Diplomacia em Roma: Líbano e Israel se reúnem para implementar um frágil acordo-quadro.
Líbano e Israel se reúnem em Roma, na embaixada dos EUA, para implementar um acordo-quadro de cessar-fogo e retirada militar. Explore os detalhes da estratégia da "zona piloto" e a crise humanitária.

Diplomacia de Alto Risco na Capital Italiana
Num esforço crucial para conter a onda de violência crescente, delegações do Líbano e de Israel reuniram-se em Roma para dois dias de negociações intensivas. Realizadas na embaixada dos Estados Unidos, essas reuniões visam operacionalizar um acordo-quadro concebido para pôr fim ao devastador conflito que assolou o sul do Líbano e ameaçou a estabilidade regional em geral.

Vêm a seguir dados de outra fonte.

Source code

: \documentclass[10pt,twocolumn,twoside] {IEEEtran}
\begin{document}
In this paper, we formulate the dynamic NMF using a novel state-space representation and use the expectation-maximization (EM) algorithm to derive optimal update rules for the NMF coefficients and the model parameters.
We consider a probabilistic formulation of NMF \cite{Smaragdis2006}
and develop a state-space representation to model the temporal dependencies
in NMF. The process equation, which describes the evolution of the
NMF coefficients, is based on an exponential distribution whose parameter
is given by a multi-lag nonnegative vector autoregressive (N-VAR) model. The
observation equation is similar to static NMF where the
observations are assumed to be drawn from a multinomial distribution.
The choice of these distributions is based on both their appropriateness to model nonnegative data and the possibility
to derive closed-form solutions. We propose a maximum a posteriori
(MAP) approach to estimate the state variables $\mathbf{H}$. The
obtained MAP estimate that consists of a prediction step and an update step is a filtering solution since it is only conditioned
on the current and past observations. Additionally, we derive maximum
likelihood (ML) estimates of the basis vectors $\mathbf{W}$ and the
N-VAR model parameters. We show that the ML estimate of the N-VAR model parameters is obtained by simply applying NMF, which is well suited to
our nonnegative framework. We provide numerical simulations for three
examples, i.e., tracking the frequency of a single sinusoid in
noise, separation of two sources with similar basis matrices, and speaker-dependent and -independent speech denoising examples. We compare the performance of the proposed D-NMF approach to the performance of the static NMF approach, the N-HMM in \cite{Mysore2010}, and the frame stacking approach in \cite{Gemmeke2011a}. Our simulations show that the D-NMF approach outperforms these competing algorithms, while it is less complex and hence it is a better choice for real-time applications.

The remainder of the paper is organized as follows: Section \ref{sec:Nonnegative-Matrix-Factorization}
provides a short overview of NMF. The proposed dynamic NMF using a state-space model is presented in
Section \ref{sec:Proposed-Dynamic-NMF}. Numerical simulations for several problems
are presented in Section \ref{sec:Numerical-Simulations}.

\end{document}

A decisão de transferir as negociações para Roma é vista como uma manobra estratégica para proporcionar um ambiente neutro, permitindo que ambas as delegações mantenham uma linha direta de comunicação com seus respectivos governos enquanto negociam os detalhes de uma cessação das hostilidades.
O Plano para a Paz: O Acordo de 26 de Junho
As negociações atuais são uma tentativa de implementar um acordo intermediado em Washington, D.C., em 26 de junho. O acordo-quadro estabelece várias metas ambiciosas: a cessação completa das operações militares israelenses no Líbano, o desarmamento de grupos armados não estatais — visando especificamente o Hezbollah — e o destacamento estratégico das Forças Armadas Libanesas (FAL) para o sul, a fim de garantir a segurança. Em troca, Israel se comprometeria com uma retirada progressiva de suas forças militares.
Apesar do acordo, o caminho para a paz permanece árduo. O Hezbollah tem rejeitado consistentemente os esforços para se desarmar, enquanto Israel mantém que sua presença militar no sul do Líbano é uma necessidade inegociável enquanto o Hezbollah continuar a representar uma ameaça à segurança.
A Estratégia da 'Zona Piloto' e o Atrito Militar
O conceito de "zonas piloto" é central nas discussões atuais. Autoridades libanesas estão pressionando por uma retirada sequencial, zona por zona, das tropas israelenses. De acordo com essa proposta, áreas específicas seriam liberadas dos militantes do Hezbollah e, posteriormente, ocupadas pelo exército libanês, desencadeando uma retirada israelense correspondente desses setores específicos.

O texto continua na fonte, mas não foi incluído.